[Source texts of formatted documents]
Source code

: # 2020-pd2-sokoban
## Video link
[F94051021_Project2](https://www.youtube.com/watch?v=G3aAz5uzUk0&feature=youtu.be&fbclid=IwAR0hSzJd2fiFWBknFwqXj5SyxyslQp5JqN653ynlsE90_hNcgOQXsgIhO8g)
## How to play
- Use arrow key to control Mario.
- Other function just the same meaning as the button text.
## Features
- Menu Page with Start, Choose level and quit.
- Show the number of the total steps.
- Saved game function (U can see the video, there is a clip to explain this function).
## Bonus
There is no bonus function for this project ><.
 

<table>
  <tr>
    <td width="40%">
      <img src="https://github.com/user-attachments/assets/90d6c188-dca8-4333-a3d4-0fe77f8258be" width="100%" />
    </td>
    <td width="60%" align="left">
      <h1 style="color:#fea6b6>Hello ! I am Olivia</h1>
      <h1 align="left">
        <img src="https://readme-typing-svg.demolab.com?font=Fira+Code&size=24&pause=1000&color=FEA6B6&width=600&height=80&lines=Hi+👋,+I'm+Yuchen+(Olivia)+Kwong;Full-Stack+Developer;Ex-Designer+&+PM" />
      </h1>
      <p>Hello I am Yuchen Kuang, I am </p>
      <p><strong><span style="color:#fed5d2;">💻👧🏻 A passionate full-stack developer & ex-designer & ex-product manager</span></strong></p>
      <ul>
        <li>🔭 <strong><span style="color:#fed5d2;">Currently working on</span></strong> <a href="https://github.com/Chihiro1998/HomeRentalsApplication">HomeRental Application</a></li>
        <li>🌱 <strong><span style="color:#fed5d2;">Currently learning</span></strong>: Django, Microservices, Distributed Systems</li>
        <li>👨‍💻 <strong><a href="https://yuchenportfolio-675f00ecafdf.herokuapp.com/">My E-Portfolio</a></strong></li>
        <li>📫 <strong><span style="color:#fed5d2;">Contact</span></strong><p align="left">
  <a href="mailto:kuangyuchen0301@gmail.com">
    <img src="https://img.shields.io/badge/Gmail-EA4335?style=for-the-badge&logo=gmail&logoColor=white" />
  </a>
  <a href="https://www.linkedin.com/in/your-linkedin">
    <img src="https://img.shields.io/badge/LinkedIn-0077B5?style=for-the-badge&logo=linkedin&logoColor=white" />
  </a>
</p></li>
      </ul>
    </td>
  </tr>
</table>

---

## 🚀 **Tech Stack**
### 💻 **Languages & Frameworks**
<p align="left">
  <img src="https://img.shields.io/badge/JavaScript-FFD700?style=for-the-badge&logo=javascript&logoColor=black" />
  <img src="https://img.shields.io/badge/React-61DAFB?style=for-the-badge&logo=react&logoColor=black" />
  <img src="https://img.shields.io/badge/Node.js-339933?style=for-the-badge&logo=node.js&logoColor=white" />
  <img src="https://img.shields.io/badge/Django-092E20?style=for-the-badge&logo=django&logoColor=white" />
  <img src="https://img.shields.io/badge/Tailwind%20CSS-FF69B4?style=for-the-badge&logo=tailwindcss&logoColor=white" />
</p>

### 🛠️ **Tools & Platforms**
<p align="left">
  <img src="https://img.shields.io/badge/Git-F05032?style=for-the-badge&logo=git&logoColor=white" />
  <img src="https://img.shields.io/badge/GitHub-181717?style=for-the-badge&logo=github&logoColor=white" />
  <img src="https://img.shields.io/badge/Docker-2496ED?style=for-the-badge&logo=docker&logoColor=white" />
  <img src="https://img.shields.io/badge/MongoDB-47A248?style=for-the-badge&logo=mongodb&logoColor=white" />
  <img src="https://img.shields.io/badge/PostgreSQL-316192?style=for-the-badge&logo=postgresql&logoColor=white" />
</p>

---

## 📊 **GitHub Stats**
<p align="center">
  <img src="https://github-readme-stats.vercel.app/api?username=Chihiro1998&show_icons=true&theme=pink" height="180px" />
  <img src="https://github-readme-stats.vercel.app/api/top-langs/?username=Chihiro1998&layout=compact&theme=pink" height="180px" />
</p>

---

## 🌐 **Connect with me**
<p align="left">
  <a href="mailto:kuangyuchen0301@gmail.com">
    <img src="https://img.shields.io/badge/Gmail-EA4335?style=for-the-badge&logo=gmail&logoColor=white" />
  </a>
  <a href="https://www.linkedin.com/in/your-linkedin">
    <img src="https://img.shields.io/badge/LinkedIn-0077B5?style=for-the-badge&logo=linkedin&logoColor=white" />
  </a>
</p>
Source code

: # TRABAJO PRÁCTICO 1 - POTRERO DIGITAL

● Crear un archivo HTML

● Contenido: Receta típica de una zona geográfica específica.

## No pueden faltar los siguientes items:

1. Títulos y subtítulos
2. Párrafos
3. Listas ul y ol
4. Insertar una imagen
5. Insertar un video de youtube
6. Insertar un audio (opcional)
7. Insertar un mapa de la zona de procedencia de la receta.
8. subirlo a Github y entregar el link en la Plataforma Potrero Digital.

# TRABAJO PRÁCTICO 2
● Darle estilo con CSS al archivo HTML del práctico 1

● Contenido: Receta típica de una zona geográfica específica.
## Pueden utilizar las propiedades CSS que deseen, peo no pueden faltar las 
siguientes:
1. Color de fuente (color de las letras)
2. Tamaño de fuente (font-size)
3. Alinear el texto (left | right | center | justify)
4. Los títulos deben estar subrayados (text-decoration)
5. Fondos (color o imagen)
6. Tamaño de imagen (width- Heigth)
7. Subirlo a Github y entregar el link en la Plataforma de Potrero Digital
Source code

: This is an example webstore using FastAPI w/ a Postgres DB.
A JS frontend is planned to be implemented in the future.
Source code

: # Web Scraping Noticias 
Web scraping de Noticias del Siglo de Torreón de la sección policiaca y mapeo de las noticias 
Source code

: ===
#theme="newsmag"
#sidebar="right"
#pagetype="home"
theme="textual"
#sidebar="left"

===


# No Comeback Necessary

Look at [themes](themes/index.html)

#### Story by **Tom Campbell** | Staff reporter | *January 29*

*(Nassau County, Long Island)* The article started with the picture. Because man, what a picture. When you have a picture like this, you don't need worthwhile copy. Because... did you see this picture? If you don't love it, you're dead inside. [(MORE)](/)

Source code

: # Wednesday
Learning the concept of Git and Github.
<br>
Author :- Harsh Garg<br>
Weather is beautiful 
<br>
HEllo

= Work instructions =
All the records shown above need to be given again exactly.

= Solution below =
Source code

: # 2020-pd2-sokoban
## Video link
[F94051021_Project2](https://www.youtube.com/watch?v=G3aAz5uzUk0&feature=youtu.be&fbclid=IwAR0hSzJd2fiFWBknFwqXj5SyxyslQp5JqN653ynlsE90_hNcgOQXsgIhO8g)
## How to play
- Use arrow key to control Mario.
- Other function just the same meaning as the button text.
## Features
- Menu Page with Start, Choose level and quit.
- Show the number of the total steps.
- Saved game function (U can see the video, there is a clip to explain this function).
## Bonus
There is no bonus function for this project ><.
 

<table>
  <tr>
    <td width="40%">
      <img src="https://github.com/user-attachments/assets/90d6c188-dca8-4333-a3d4-0fe77f8258be" width="100%" />
    </td>
    <td width="60%" align="left">
      <h1 style="color:#fea6b6>Hello ! I am Olivia</h1>
      <h1 align="left">
        <img src="https://readme-typing-svg.demolab.com?font=Fira+Code&size=24&pause=1000&color=FEA6B6&width=600&height=80&lines=Hi+👋,+I'm+Yuchen+(Olivia)+Kwong;Full-Stack+Developer;Ex-Designer+&+PM" />
      </h1>
      <p>Hello I am Yuchen Kuang, I am </p>
      <p><strong><span style="color:#fed5d2;">💻👧🏻 A passionate full-stack developer & ex-designer & ex-product manager</span></strong></p>
      <ul>
        <li>🔭 <strong><span style="color:#fed5d2;">Currently working on</span></strong> <a href="https://github.com/Chihiro1998/HomeRentalsApplication">HomeRental Application</a></li>
        <li>🌱 <strong><span style="color:#fed5d2;">Currently learning</span></strong>: Django, Microservices, Distributed Systems</li>
        <li>👨‍💻 <strong><a href="https://yuchenportfolio-675f00ecafdf.herokuapp.com/">My E-Portfolio</a></strong></li>
        <li>📫 <strong><span style="color:#fed5d2;">Contact</span></strong><p align="left">
  <a href="mailto:kuangyuchen0301@gmail.com">
    <img src="https://img.shields.io/badge/Gmail-EA4335?style=for-the-badge&logo=gmail&logoColor=white" />
  </a>
  <a href="https://www.linkedin.com/in/your-linkedin">
    <img src="https://img.shields.io/badge/LinkedIn-0077B5?style=for-the-badge&logo=linkedin&logoColor=white" />
  </a>
</p></li>
      </ul>
    </td>
  </tr>
</table>

---

## 🚀 **Tech Stack**
### 💻 **Languages & Frameworks**
<p align="left">
  <img src="https://img.shields.io/badge/JavaScript-FFD700?style=for-the-badge&logo=javascript&logoColor=black" />
  <img src="https://img.shields.io/badge/React-61DAFB?style=for-the-badge&logo=react&logoColor=black" />
  <img src="https://img.shields.io/badge/Node.js-339933?style=for-the-badge&logo=node.js&logoColor=white" />
  <img src="https://img.shields.io/badge/Django-092E20?style=for-the-badge&logo=django&logoColor=white" />
  <img src="https://img.shields.io/badge/Tailwind%20CSS-FF69B4?style=for-the-badge&logo=tailwindcss&logoColor=white" />
</p>

### 🛠️ **Tools & Platforms**
<p align="left">
  <img src="https://img.shields.io/badge/Git-F05032?style=for-the-badge&logo=git&logoColor=white" />
  <img src="https://img.shields.io/badge/GitHub-181717?style=for-the-badge&logo=github&logoColor=white" />
  <img src="https://img.shields.io/badge/Docker-2496ED?style=for-the-badge&logo=docker&logoColor=white" />
  <img src="https://img.shields.io/badge/MongoDB-47A248?style=for-the-badge&logo=mongodb&logoColor=white" />
  <img src="https://img.shields.io/badge/PostgreSQL-316192?style=for-the-badge&logo=postgresql&logoColor=white" />
</p>

---

## 📊 **GitHub Stats**
<p align="center">
  <img src="https://github-readme-stats.vercel.app/api?username=Chihiro1998&show_icons=true&theme=pink" height="180px" />
  <img src="https://github-readme-stats.vercel.app/api/top-langs/?username=Chihiro1998&layout=compact&theme=pink" height="180px" />
</p>

---

## 🌐 **Connect with me**
<p align="left">
  <a href="mailto:kuangyuchen0301@gmail.com">
    <img src="https://img.shields.io/badge/Gmail-EA4335?style=for-the-badge&logo=gmail&logoColor=white" />
  </a>
  <a href="https://www.linkedin.com/in/your-linkedin">
    <img src="https://img.shields.io/badge/LinkedIn-0077B5?style=for-the-badge&logo=linkedin&logoColor=white" />
  </a>
</p>
Source code

: # TRABAJO PRÁCTICO 1 - POTRERO DIGITAL

● Crear un archivo HTML

● Contenido: Receta típica de una zona geográfica específica.

## No pueden faltar los siguientes items:

1. Títulos y subtítulos
2. Párrafos
3. Listas ul y ol
4. Insertar una imagen
5. Insertar un video de youtube
6. Insertar un audio (opcional)
7. Insertar un mapa de la zona de procedencia de la receta.
8. subirlo a Github y entregar el link en la Plataforma Potrero Digital.

# TRABAJO PRÁCTICO 2
● Darle estilo con CSS al archivo HTML del práctico 1

● Contenido: Receta típica de una zona geográfica específica.
## Pueden utilizar las propiedades CSS que deseen, peo no pueden faltar las 
siguientes:
1. Color de fuente (color de las letras)
2. Tamaño de fuente (font-size)
3. Alinear el texto (left | right | center | justify)
4. Los títulos deben estar subrayados (text-decoration)
5. Fondos (color o imagen)
6. Tamaño de imagen (width- Heigth)
7. Subirlo a Github y entregar el link en la Plataforma de Potrero Digital
Source code

: This is an example webstore using FastAPI w/ a Postgres DB.
A JS frontend is planned to be implemented in the future.
Source code

: # Web Scraping Noticias 
Web scraping de Noticias del Siglo de Torreón de la sección policiaca y mapeo de las noticias 
Source code

: ===
#theme="newsmag"
#sidebar="right"
#pagetype="home"
theme="textual"
#sidebar="left"

===


# No Comeback Necessary

Look at [themes](themes/index.html)

#### Story by **Tom Campbell** | Staff reporter | *January 29*

*(Nassau County, Long Island)* The article started with the picture. Because man, what a picture. When you have a picture like this, you don't need worthwhile copy. Because... did you see this picture? If you don't love it, you're dead inside. [(MORE)](/)

Source code

: # Wednesday
Learning the concept of Git and Github.
<br>
Author :- Harsh Garg<br>
Weather is beautiful 
<br>
HEllo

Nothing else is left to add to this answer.